Born on 18 April 1941 in the city of Birobidzhan (Russian Far East), in 1963 he graduated from Dnepropetrovsk State University, a branch of Moscow State University named after M. V. Lomonosov. From 1964 to 1967, he studied at the graduate school of the Laboratory of Theoretical Physics of JINR. From 1967 to 1968 he was a researcher at the Institute of Mathematics and Computer Science of the Academy of Sciences of the Moldavian SSR (Chisinau). He was awarded the title of Doctor of Physics and Mathematics in 1975 at the Dubna Laboratory of Theoretical Physics (now Bogolyubov Laboratory of Theoretical Physics). He then joined the Kiev Institute for Theoretical Physics (now Bogolyubov Institute for Theoretical Physics) of the National Academy of Sciences of Ukraine, firstly as a staff member and then, from 1986, as Head of the Department of High-Energy-Density Physics. In 2006, he was awarded the Certificate of Honour of the Verkhovna Rada (Parliament) of Ukraine. In 2008, he was awarded the Prize of the National Academy of Sciences of Ukraine named after A.S. Davydov, before becoming a member of the National Academy in 2012.
In the mid-1990s, he initiated Ukraine’s participation in ALICE, and soon started to play a key role in the conception and construction of the Inner Tracking System (ITS), and more generally in the creation of ALICE – both the experiment and the collaboration.
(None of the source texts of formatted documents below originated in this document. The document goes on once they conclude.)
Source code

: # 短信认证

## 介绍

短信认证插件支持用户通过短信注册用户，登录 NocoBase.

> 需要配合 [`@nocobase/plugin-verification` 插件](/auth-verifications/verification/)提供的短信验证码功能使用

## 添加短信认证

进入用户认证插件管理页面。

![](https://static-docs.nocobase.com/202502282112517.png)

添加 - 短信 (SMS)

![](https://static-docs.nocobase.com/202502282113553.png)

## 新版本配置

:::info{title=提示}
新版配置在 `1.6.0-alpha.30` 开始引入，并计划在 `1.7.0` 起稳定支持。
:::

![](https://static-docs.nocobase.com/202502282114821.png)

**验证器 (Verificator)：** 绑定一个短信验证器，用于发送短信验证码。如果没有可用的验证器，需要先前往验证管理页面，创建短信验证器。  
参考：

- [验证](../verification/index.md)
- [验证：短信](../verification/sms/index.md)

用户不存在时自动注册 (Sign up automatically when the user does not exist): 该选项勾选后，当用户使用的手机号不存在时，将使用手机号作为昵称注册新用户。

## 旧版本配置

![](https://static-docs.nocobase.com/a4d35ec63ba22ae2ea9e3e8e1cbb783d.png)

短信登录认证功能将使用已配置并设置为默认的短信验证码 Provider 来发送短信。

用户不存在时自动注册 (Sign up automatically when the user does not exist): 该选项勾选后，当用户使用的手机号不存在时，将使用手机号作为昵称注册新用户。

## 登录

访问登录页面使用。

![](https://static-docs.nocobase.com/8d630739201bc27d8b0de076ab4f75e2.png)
Overcoming innumerable practical and bureaucratic obstacles, he identified technical and technological expertise within the Ukrainian academic and research environment, and then managed and led the development and fabrication of novel ultra-lightweight electrical substrates for vertex and tracking detectors. These developments, which took place at the Kharkiv Scientific Research Technological Institute of Instrument Engineering, resulted in technologies and components that formed the backbone of the ITS 1 and ITS 2 detectors. He was the Deputy Chair of the ALICE Collaboration Board from 2011 to 2013 and also served as a member of the ALICE Management Board during that time.
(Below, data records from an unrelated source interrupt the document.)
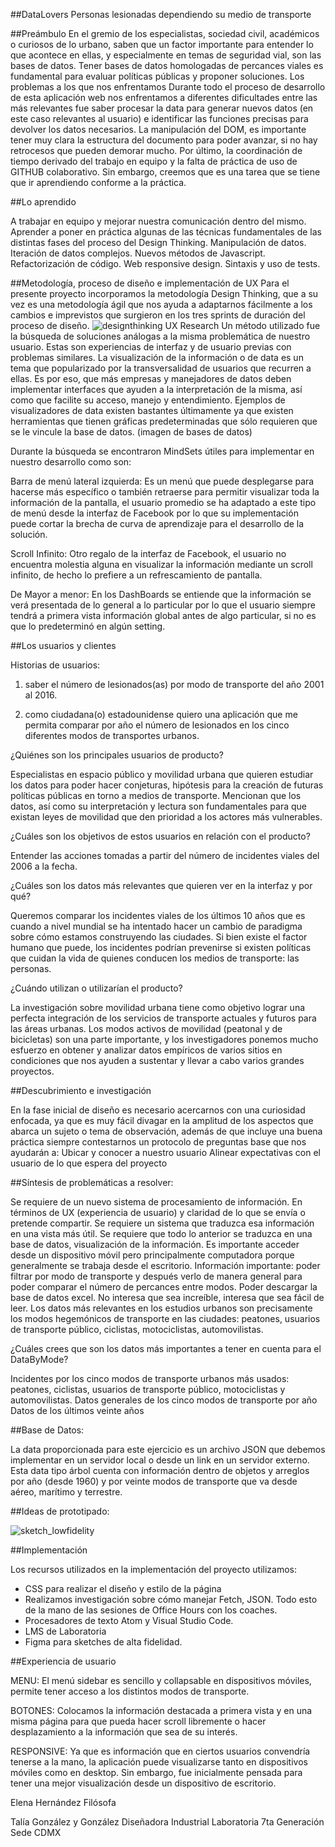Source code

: ##DataLovers Personas lesionadas dependiendo su medio de transporte

##Preámbulo 
En el gremio de los especialistas, sociedad civil, académicos o curiosos de lo urbano, saben que un factor importante para entender lo que acontece en ellas, y especialmente en temas de seguridad vial, son las bases de datos. Tener bases de datos homologadas de percances viales es fundamental para evaluar políticas públicas y proponer soluciones. 
Los problemas a los que nos enfrentamos
Durante todo el proceso de desarrollo de esta aplicación web nos enfrentamos a diferentes dificultades entre las más relevantes fue saber procesar la data para generar nuevos datos (en este caso relevantes al usuario) e identificar las funciones precisas para devolver los datos necesarios.
La manipulación del DOM, es importante tener muy clara la estructura del documento para poder avanzar, si no hay retrocesos que pueden demorar mucho.
Por último, la coordinación de tiempo derivado del trabajo en equipo y la falta de práctica de uso de GITHUB colaborativo. Sin embargo, creemos que es una tarea que se tiene que ir aprendiendo conforme a la práctica.

##Lo aprendido

A trabajar en equipo y mejorar nuestra comunicación dentro del mismo. 
Aprender a poner en práctica algunas de las técnicas fundamentales de las distintas fases del proceso del Design Thinking.
Manipulación de datos.
Iteración de datos complejos.
Nuevos métodos de Javascript.
Refactorización de código.
Web responsive design.
Sintaxis y uso de tests.

##Metodología, proceso de diseño e implementación de UX
Para el presente proyecto incorporamos la metodología Design Thinking, que a su vez es una metodología ágil que nos ayuda a adaptarnos fácilmente a los cambios e imprevistos que surgieron en los tres sprints de duración del proceso de diseño. 
![designthinking](../src/data/images/designthinking.png)
UX Research
Un método utilizado fue la búsqueda de soluciones análogas a la misma problemática de nuestro usuario. Estas son experiencias de interfaz y de usuario previas con problemas similares. La visualización de la información o de data es un tema que popularizado por la transversalidad de usuarios que recurren a ellas. Es por eso, que más empresas y manejadores de datos deben implementar interfaces que ayuden a la interpretación de la misma, así como que facilite su acceso, manejo y entendimiento. 
Ejemplos de visualizadores de data existen bastantes últimamente ya que existen herramientas que tienen gráficas predeterminadas que sólo requieren que se le vincule la base de datos. 
(imagen de bases de datos)
 
Durante la búsqueda se encontraron MindSets útiles para implementar en nuestro desarrollo como son:

Barra de menú lateral izquierda: Es un menú que puede desplegarse para hacerse más específico o también retraerse para permitir visualizar toda la información de la pantalla, el usuario promedio se ha adaptado a este tipo de menú desde la interfaz de Facebook por lo que su implementación puede cortar la brecha de curva de aprendizaje para el desarrollo de la solución.

Scroll Infinito: Otro regalo de la interfaz de Facebook, el usuario no encuentra molestia alguna en visualizar la información mediante un scroll infinito, de hecho lo prefiere a un refrescamiento de pantalla.

De Mayor a menor: En los DashBoards se entiende que la información se verá presentada de lo general a lo particular por lo que el usuario siempre tendrá a primera vista información global antes de algo particular, si no es que lo predeterminó en algún setting.

##Los usuarios y clientes

Historias de usuarios:

1. saber el número de lesionados(as) por modo de transporte del año 2001 al 2016. 

2. como ciudadana(o) estadounidense quiero una aplicación que me permita comparar por año el número de lesionados en los cinco diferentes modos de transportes urbanos. 

¿Quiénes son los principales usuarios de producto?

Especialistas en espacio público y movilidad urbana que quieren estudiar los datos para poder hacer conjeturas, hipótesis para la creación de futuras políticas públicas en torno a medios de transporte.  Mencionan que los datos, así como su interpretación y lectura son fundamentales para que existan leyes de movilidad que den prioridad a los actores más vulnerables.


¿Cuáles son los objetivos de estos usuarios en relación con el producto?

Entender las acciones tomadas a partir del número de incidentes viales del 2006 a la fecha. 

¿Cuáles son los datos más relevantes que quieren ver en la interfaz y por qué?

Queremos comparar los incidentes viales de los últimos 10 años que es cuando a nivel mundial se ha intentado hacer un cambio de paradigma sobre cómo estamos construyendo las ciudades. Si bien existe el factor humano que puede, los incidentes podrían prevenirse si existen políticas que cuidan la vida de quienes conducen los medios de transporte: las personas. 

¿Cuándo utilizan o utilizarían el producto?

La investigación sobre movilidad urbana tiene como objetivo lograr una perfecta integración de los servicios de transporte actuales y futuros para las áreas urbanas. Los modos activos de movilidad (peatonal y de bicicletas) son una parte importante, y los investigadores ponemos mucho esfuerzo en obtener y analizar datos empíricos de varios sitios en condiciones que nos ayuden a sustentar y llevar a cabo varios grandes proyectos.

##Descubrimiento e investigación

En la fase inicial de diseño es necesario acercarnos con una curiosidad enfocada, ya que es muy fácil divagar en la amplitud de los aspectos que abarca un sujeto o tema de observación, además de que incluye una buena práctica siempre contestarnos un protocolo de preguntas base que nos ayudarán a:
Ubicar y conocer a nuestro usuario
Alinear expectativas con el usuario de lo que espera del proyecto

##Síntesis de problemáticas a resolver:

Se requiere de un nuevo sistema de procesamiento de información. En términos de UX (experiencia de usuario) y claridad de lo que se envía o pretende compartir. 
Se requiere un sistema que traduzca esa información en una vista más útil. 
Se requiere que todo lo anterior se traduzca en una base de datos, visualización de la información. 
Es importante acceder desde un dispositivo móvil pero principalmente computadora porque generalmente se trabaja desde el escritorio.
Información importante: poder filtrar por modo de transporte y después verlo de manera general para poder comparar el número de percances entre modos. 
Poder descargar la base de datos excel.
No interesa que sea increíble, interesa que sea fácil de leer.
Los datos más relevantes en los estudios urbanos son precisamente los modos hegemónicos de transporte en las ciudades: peatones, usuarios de transporte público, ciclistas, motociclistas, automovilistas. 

¿Cuáles crees que son los datos más importantes a tener en cuenta para el DataByMode?

Incidentes por los cinco modos de transporte urbanos más usados: peatones, ciclistas, usuarios de transporte público, motociclistas y automovilistas. 
Datos generales de los cinco modos de transporte por año
Datos de los últimos veinte años

##Base de Datos:

La data proporcionada para este ejercicio es un archivo JSON que debemos implementar en un servidor local o desde un link en un servidor externo. Esta data tipo árbol cuenta con información dentro de objetos y arreglos por año (desde 1960) y por veinte modos de transporte que va desde aéreo, marítimo y terrestre.

##Ideas de prototipado:

![sketch_lowfidelity](https://raw.githubusercontent.com/UnaTal/cdmx-2019-01-bc-core-data-lovers/ramaTalia/src/images/sketch_lowfidelity)

##Implementación

Los recursos utilizados en la implementación del proyecto utilizamos:

- CSS para realizar el diseño y estilo de la página
- Realizamos investigación sobre cómo manejar Fetch, JSON. Todo esto de la mano de las sesiones de Office Hours con los coaches.
- Procesadores de texto Atom y Visual Studio Code.
- LMS de Laboratoria
- Figma para sketches de alta fidelidad. 

##Experiencia de usuario

MENU: El menú sidebar es sencillo y collapsable en dispositivos móviles, permite tener acceso a los distintos modos de transporte.

BOTONES: Colocamos la información destacada a primera vista y en una misma página para que pueda hacer scroll libremente o hacer desplazamiento a la información que sea de su interés.

RESPONSIVE: Ya que es información que en ciertos usuarios convendría tenerse a la mano, la aplicación puede visualizarse tanto en dispositivos móviles como en desktop. Sin embargo, fue inicialmente pensada para tener una mejor visualización desde un dispositivo de escritorio.

Elena Hernández
Filósofa

Talía González y González
Diseñadora Industrial Laboratoria 7ta Generación Sede CDMX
Genna was one of those rare people who are equally comfortable with theory, experiment, science, politics and human interactions. He was a passionate scientist, deeply committed to the Ukrainian scientific community. He did not hesitate to make great personal sacrifices to pursue what he considered important for science, his students and colleagues. Equally influential was his prominent role as a teacher and mentor for a steady stream of talents, both experimentalists and theorists, who received a rigorous education in Kiev and spread from there to many places all over the world. Many of us in the heavy-ion physics community owe him a great deal.
We express our deepest condolences to Professor Zinovjev’s family and his colleagues and friends at the Bogolyubov Institute for Theoretical Physics and the Kharkiv Scientific Research Technological Institute of Instrument Engineering. We will always remember him for his charismatic personality, great kindness, openness and generosity.